**Your assignment:** The word "English" may appear in lines of the data; say how many such lines there are, with nothing beyond the number.

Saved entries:
Content starts

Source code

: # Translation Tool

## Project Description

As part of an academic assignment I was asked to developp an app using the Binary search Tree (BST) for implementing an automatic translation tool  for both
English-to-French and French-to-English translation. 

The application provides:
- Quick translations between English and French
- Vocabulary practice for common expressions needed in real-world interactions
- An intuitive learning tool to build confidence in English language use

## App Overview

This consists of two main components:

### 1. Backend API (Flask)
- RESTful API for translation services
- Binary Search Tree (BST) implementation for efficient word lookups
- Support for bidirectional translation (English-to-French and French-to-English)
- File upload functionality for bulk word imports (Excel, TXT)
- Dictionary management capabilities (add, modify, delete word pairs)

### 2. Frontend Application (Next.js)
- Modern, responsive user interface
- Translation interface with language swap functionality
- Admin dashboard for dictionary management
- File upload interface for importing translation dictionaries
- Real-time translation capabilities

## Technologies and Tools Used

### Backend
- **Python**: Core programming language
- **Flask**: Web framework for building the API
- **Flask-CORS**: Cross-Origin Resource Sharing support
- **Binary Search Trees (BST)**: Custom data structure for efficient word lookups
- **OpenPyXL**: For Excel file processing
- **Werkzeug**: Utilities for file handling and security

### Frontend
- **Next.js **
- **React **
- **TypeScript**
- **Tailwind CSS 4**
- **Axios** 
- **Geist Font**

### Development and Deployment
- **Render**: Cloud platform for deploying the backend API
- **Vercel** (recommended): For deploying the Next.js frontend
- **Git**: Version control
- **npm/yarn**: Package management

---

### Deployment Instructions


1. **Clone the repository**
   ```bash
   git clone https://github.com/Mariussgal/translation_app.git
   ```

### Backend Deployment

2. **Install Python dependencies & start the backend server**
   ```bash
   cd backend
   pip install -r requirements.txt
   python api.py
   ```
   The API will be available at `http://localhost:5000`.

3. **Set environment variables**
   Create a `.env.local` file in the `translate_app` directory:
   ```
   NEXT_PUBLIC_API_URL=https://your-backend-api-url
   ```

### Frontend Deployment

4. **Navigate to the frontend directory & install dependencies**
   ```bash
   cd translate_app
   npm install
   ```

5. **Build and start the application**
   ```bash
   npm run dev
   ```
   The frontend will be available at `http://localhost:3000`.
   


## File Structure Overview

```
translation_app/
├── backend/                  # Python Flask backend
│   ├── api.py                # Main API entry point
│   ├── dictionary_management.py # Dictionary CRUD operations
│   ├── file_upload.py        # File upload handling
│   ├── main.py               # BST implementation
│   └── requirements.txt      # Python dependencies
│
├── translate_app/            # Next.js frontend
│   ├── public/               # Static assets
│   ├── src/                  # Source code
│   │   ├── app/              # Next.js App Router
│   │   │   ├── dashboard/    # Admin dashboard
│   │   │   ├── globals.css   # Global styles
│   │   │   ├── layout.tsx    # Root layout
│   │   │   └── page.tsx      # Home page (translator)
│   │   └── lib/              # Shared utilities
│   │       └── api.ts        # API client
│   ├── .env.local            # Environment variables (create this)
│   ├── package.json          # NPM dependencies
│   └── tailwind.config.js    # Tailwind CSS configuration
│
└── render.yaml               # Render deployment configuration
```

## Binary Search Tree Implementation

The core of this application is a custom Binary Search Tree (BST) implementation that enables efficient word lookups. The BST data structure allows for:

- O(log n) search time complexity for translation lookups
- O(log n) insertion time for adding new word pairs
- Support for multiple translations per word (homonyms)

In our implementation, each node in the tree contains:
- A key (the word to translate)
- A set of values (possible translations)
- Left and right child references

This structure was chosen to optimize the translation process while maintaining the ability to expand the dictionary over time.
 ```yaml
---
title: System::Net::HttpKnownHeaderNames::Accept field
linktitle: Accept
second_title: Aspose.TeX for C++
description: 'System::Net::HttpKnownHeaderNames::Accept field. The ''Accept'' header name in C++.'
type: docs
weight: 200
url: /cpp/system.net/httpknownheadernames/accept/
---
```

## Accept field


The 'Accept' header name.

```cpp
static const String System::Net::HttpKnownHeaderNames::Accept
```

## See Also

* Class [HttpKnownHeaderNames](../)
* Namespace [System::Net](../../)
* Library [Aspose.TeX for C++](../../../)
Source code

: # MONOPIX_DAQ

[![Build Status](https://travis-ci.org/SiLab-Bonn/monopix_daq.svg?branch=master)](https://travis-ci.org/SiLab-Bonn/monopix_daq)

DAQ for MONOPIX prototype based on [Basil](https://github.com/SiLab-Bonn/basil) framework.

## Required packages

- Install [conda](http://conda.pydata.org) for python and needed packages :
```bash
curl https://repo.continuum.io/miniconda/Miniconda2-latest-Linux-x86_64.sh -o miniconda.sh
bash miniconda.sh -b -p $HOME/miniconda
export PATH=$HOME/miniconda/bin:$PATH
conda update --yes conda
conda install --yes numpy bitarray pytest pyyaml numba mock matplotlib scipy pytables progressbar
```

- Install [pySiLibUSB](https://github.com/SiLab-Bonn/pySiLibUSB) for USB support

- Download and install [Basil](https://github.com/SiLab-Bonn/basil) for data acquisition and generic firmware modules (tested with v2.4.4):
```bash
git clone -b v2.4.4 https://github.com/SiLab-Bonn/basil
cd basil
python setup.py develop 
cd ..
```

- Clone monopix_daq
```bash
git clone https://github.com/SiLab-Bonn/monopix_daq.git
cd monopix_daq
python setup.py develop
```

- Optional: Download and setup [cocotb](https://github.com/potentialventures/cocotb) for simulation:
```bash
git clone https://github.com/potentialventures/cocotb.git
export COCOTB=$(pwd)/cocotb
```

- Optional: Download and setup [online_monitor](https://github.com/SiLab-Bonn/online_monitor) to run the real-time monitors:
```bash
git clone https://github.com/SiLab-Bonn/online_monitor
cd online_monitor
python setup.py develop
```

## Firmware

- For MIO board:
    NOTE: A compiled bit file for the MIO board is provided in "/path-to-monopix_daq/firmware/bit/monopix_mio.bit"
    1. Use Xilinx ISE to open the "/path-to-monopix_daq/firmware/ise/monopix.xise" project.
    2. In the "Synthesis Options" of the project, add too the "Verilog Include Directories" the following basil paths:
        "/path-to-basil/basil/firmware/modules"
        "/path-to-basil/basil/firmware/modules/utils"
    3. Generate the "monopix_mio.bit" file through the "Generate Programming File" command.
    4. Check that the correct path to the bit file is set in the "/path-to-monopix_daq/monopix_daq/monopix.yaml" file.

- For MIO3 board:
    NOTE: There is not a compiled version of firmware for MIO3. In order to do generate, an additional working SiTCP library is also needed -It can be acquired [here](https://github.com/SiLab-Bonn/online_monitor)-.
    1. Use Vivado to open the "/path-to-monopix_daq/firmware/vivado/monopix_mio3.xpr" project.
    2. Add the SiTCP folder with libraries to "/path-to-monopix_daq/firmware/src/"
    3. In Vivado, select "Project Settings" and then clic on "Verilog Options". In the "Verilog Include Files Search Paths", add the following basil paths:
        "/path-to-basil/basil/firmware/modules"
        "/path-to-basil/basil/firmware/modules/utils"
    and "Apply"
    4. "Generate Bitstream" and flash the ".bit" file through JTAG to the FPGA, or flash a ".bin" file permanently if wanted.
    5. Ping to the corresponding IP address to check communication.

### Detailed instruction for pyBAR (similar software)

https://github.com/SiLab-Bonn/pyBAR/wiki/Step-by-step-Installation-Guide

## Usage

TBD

Content ends

**Task response:** 4